_TASK TO CARRY OUT_. Which lines below hold the word "Languages"? Copy all of them.

[Dataset entries]
________________
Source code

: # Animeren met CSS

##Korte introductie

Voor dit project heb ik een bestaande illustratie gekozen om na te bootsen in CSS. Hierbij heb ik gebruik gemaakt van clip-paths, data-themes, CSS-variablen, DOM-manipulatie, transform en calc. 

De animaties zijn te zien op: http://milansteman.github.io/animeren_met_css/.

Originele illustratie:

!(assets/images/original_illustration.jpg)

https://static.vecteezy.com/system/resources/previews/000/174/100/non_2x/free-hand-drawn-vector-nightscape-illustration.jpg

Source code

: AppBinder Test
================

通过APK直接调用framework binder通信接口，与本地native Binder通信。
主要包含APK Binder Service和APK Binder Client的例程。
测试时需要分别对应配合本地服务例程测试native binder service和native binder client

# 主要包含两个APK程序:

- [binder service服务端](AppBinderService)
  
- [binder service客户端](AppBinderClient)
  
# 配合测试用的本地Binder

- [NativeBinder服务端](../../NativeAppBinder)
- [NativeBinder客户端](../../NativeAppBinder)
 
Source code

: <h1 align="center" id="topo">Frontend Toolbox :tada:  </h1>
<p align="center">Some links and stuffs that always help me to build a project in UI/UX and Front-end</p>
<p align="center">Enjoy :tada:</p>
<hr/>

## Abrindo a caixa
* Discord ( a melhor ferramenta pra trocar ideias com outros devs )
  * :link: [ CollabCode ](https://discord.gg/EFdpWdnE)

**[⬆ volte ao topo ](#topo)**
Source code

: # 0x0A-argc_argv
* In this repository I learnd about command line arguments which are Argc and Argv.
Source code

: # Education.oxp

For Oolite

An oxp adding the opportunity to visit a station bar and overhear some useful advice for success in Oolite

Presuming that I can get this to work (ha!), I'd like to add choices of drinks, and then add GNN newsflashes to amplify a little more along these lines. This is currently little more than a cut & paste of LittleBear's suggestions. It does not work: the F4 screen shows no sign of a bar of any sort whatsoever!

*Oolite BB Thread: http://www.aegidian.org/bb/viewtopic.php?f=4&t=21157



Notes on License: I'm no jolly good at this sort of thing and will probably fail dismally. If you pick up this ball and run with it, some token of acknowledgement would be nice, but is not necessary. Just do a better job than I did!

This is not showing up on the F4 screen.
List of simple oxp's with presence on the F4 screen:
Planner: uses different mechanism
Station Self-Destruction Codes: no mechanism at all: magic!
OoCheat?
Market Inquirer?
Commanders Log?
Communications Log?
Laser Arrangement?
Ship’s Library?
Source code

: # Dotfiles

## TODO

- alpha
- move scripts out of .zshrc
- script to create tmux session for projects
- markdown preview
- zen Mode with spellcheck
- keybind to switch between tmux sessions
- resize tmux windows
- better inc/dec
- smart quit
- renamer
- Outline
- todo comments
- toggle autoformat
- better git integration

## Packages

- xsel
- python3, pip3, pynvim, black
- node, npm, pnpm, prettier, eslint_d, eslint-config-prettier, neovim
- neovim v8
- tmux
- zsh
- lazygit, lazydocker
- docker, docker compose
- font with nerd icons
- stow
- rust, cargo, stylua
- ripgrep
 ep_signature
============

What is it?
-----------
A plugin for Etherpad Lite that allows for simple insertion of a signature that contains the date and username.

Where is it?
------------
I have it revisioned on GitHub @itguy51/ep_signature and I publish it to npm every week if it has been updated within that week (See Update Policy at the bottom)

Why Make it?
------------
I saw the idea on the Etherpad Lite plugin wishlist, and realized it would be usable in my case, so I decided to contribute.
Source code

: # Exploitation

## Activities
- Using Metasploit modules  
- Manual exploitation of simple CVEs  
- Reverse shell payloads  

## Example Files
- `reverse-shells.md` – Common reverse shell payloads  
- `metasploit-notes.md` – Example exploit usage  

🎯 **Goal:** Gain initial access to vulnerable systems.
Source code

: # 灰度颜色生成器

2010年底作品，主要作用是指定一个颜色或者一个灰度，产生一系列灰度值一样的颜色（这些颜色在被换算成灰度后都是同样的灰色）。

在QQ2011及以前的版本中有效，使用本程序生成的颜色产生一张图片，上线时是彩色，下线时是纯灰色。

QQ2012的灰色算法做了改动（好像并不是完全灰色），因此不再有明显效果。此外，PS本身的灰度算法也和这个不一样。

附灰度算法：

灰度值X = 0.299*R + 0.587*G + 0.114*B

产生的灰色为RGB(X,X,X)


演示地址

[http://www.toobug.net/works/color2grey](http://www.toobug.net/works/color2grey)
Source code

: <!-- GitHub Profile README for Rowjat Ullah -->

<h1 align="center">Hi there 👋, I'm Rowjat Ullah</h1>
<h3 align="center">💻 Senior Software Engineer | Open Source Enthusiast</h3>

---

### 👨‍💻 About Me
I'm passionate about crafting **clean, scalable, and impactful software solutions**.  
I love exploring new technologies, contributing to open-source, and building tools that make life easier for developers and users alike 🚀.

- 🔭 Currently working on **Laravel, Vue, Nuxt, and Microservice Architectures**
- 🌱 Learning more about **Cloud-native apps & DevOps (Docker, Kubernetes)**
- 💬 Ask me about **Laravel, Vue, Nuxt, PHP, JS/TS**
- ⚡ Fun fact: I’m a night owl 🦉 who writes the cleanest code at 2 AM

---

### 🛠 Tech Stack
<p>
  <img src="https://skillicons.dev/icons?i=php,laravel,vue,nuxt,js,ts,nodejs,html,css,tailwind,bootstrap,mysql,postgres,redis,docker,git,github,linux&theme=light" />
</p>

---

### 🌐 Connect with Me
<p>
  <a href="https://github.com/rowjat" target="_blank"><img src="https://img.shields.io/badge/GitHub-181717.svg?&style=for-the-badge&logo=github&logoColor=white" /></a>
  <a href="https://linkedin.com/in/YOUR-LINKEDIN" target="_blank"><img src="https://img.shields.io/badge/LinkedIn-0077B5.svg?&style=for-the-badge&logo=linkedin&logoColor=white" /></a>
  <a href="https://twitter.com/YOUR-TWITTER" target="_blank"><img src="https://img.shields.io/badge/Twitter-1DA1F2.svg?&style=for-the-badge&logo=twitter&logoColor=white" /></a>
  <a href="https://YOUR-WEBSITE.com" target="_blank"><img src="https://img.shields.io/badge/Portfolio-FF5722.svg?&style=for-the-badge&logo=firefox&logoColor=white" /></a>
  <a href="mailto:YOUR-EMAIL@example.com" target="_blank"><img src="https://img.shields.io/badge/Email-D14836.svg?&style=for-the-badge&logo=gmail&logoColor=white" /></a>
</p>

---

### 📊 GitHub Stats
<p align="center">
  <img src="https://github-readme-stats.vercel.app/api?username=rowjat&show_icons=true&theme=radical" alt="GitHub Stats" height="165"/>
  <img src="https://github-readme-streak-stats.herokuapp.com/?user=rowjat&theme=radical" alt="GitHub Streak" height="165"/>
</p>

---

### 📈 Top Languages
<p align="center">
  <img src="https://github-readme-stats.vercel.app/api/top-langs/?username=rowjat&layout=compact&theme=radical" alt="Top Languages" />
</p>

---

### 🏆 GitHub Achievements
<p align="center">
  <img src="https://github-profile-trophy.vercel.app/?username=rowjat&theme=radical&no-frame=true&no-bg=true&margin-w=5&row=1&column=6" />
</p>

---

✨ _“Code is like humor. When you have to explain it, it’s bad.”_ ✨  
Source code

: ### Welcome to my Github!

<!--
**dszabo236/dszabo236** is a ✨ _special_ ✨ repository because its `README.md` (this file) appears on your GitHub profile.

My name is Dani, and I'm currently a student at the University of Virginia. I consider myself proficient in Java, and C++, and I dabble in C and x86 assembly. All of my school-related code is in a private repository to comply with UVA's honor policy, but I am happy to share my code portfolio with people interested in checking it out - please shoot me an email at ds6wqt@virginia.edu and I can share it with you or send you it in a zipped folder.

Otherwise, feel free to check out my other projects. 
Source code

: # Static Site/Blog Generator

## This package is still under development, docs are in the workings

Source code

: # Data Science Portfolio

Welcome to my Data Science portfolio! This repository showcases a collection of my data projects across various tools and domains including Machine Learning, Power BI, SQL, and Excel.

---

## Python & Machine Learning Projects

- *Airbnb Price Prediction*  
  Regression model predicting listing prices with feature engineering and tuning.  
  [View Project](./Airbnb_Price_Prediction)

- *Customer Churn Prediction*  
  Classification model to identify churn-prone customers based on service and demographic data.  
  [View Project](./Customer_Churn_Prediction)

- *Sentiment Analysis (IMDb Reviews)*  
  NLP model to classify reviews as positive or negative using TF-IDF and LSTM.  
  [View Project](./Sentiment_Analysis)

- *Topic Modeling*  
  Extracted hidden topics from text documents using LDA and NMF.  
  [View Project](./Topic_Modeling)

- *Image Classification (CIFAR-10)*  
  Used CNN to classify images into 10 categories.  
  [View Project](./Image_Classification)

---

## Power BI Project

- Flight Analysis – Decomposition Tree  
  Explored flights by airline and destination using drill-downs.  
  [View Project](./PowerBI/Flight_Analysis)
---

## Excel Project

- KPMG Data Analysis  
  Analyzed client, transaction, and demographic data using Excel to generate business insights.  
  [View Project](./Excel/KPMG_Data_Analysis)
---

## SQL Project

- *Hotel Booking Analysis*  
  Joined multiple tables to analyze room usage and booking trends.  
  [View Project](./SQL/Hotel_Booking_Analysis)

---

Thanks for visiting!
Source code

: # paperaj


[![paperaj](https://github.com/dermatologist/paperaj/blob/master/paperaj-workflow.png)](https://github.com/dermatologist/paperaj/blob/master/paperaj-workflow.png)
________________
_TASK SOLUTION_.
### 📈 Top Languages
  <img src="https://github-readme-stats.vercel.app/api/top-langs/?username=rowjat&layout=compact&theme=radical" alt="Top Languages" />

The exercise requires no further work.